▶ _PROBLEM REQUIREMENTS_:
Among the entries below, find the line with "Mutation requires an", then quote it and each following line up to and including the line with "Recall that calling", and nothing else.

##############################

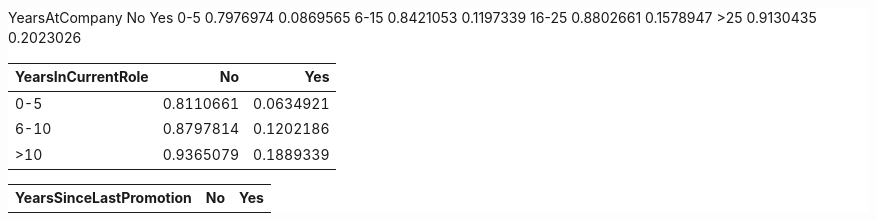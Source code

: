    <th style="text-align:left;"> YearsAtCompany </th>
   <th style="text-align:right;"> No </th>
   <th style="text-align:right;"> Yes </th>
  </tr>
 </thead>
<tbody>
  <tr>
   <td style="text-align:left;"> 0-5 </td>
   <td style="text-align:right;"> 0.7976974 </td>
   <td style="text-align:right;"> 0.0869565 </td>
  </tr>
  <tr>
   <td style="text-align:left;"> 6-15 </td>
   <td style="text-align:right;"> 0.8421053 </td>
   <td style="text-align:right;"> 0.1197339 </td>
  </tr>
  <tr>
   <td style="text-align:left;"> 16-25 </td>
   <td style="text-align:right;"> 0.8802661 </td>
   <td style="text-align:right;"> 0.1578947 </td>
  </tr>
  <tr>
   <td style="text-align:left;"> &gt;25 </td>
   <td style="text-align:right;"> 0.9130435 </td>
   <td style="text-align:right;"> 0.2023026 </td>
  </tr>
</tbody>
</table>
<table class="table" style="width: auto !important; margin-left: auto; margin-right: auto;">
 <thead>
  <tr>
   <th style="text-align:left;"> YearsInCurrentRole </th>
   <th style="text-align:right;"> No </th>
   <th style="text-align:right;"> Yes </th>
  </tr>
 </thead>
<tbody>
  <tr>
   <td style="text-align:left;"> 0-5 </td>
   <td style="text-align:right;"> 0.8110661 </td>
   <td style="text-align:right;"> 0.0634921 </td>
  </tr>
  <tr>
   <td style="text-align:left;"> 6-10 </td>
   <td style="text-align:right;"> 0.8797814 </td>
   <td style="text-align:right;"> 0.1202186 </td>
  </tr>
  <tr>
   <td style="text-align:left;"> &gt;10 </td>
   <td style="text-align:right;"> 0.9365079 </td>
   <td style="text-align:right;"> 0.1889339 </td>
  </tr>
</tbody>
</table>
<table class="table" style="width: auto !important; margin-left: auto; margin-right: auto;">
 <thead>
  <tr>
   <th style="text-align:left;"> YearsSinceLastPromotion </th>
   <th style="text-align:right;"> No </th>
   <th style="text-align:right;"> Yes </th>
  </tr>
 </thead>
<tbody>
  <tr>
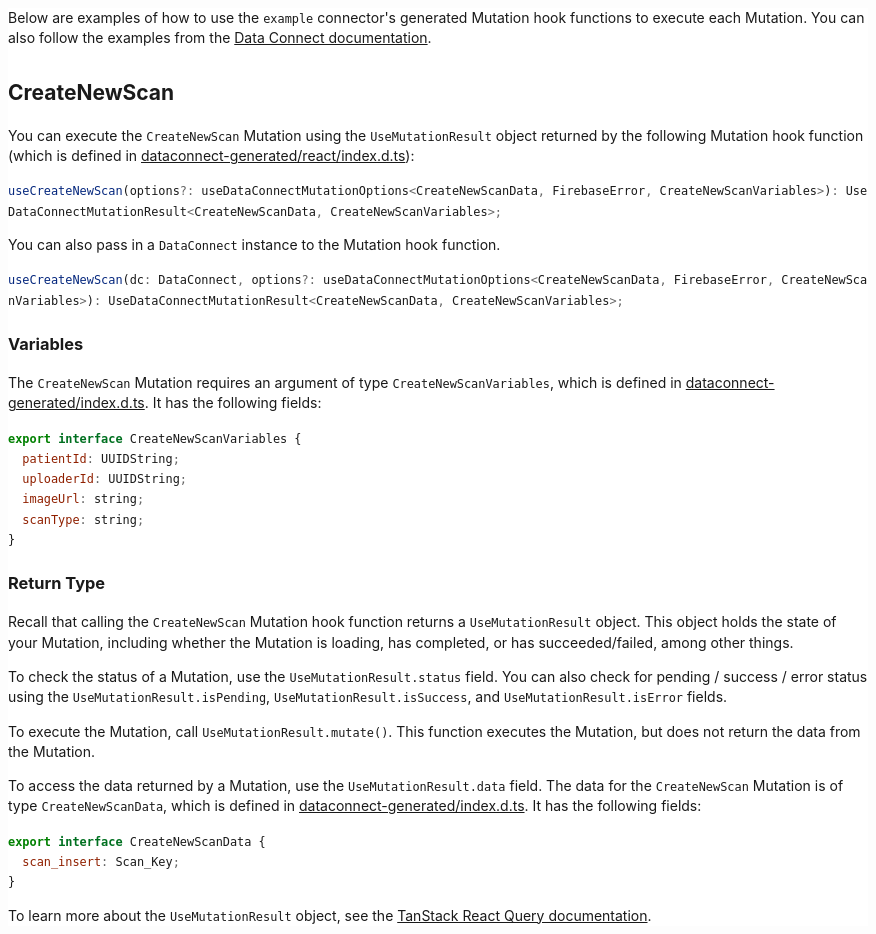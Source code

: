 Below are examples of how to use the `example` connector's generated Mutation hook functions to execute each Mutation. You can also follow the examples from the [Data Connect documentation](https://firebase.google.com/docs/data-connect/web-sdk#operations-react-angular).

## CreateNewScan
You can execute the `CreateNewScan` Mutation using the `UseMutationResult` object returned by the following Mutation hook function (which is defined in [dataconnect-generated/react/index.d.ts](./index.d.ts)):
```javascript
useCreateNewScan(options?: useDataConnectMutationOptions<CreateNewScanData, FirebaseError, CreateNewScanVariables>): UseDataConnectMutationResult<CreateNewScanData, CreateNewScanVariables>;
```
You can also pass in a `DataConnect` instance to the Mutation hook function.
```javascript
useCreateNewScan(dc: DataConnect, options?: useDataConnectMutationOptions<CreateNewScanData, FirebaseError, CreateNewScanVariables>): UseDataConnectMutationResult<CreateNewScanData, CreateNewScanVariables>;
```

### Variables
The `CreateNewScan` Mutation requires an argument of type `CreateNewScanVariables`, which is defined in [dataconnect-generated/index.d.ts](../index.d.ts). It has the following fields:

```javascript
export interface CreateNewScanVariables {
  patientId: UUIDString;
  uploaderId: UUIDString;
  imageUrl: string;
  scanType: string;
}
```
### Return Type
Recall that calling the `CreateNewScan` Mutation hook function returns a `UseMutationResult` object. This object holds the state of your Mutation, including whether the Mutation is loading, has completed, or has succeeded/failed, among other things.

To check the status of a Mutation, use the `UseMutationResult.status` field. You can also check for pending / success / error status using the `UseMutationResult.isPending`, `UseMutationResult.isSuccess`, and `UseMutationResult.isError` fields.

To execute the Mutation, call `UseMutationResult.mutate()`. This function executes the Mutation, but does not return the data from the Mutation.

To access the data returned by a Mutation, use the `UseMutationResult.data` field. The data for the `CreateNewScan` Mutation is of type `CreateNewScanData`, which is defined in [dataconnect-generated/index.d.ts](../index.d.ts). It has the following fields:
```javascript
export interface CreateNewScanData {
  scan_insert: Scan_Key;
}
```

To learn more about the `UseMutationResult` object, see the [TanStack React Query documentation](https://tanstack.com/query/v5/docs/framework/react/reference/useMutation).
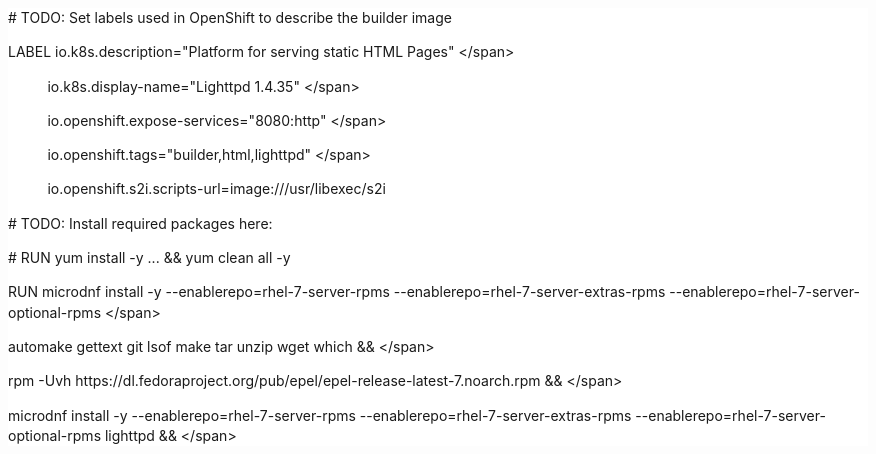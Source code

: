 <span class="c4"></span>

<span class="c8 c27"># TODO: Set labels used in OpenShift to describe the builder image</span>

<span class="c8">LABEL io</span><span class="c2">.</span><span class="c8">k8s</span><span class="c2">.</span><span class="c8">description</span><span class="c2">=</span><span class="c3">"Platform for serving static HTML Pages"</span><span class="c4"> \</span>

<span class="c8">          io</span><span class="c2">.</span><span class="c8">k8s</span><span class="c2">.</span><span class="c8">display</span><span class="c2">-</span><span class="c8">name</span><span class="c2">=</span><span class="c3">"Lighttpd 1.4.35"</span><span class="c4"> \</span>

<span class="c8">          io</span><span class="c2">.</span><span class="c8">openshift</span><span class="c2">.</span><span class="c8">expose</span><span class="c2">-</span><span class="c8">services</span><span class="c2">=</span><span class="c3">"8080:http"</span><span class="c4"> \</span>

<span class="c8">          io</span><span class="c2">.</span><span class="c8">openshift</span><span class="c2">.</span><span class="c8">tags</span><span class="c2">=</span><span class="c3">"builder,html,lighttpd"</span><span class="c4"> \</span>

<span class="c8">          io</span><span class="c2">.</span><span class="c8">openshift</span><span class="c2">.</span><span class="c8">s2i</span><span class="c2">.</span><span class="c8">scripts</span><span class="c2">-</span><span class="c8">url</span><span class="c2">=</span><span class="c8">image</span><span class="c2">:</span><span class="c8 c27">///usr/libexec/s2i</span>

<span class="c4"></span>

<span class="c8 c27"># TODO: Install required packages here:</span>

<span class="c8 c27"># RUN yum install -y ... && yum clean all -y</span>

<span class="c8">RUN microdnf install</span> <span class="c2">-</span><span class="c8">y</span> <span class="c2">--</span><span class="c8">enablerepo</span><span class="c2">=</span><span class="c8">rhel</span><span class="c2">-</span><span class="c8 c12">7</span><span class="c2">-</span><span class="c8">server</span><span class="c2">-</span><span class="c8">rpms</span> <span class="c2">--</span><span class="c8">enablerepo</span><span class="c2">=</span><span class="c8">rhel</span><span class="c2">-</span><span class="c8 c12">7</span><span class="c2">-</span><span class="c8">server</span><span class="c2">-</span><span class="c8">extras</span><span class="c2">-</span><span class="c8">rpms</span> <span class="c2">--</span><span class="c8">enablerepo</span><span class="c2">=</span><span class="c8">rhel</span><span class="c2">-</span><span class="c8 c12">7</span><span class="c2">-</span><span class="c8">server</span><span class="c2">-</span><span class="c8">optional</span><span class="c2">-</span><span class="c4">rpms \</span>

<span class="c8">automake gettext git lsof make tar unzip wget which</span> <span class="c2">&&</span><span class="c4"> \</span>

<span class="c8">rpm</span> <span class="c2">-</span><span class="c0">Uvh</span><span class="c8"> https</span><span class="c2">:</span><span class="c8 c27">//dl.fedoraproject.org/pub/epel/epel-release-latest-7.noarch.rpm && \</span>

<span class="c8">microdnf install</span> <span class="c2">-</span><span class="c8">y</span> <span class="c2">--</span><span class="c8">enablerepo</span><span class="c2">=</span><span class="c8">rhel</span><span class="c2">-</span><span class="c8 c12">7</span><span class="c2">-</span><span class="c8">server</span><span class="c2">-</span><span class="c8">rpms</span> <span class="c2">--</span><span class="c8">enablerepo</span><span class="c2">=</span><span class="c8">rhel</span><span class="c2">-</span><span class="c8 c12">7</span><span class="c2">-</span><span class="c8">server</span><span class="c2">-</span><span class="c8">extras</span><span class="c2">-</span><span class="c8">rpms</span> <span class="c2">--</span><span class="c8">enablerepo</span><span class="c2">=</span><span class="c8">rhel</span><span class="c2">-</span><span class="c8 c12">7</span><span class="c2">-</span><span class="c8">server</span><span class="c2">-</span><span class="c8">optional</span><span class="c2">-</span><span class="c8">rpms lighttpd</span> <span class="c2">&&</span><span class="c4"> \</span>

##############################

▶ _ANSWER SPACE_:
The `CreateNewScan` Mutation requires an argument of type `CreateNewScanVariables`, which is defined in [dataconnect-generated/index.d.ts](../index.d.ts). It has the following fields:

```javascript
export interface CreateNewScanVariables {
  patientId: UUIDString;
  uploaderId: UUIDString;
  imageUrl: string;
  scanType: string;
}
```
### Return Type
Recall that calling the `CreateNewScan` Mutation hook function returns a `UseMutationResult` object. This object holds the state of your Mutation, including whether the Mutation is loading, has completed, or has succeeded/failed, among other things.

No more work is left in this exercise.